Over the next few days I'll comment on each section of the new survey of American journalists conducted by the Pew Research Center for the People and the Press. Check here for the survey methodology. Pew has conducted this survey twice before, in 1995 and 1999.

Today's topic: Section 1, Views on Performance.

Journalism evolved into a profession in the latter 1800s, and objective methods of reporting became the norm in the early 1900s. For an excellent accounting of these changes, you should read Discovering the News, by Michael Schudson. Procedures and the values they assume arise together. These changes led to a system of professional ethics that prescribed professional behavior and normalized professional values. One of the longest enduring values of professionalization and objectivity is the notion that a free press is essential to democracy. And this value, among others, leads journalists to worry about their professional performances. This is one of the admirable traits of journalists.
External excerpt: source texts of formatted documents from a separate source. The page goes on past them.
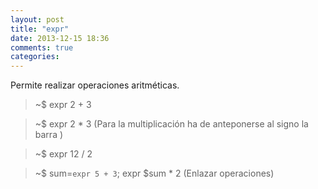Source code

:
 ```yaml
---
layout: post
title: "expr"
date: 2013-12-15 18:36
comments: true
categories: 
---
```

Permite realizar operaciones aritméticas.

>~$ expr 2 + 3

>~$ expr 2 * 3 (Para la multiplicación ha de anteponerse al signo la barra )

>~$ expr 12 / 2

>~$ sum=`expr 5 + 3`; expr $sum * 2 (Enlazar operaciones)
Despite professionalization and objective methods, journalism remains an impossibly complex practice because, among other things, it deals with the human perception and evaluation of events and the relaying of those events in language and pictures. And at every conceivable point along the path from event to publication to consumption, journalists deal with coordination and collaboration in the production of an industrial product for two distinctly different customers--advertisers and readers. And let's not forget bias in all its variety in the human system and the bias inherent in the structure of journalistic practice.

How could anyone be satisfied with the product of such a system?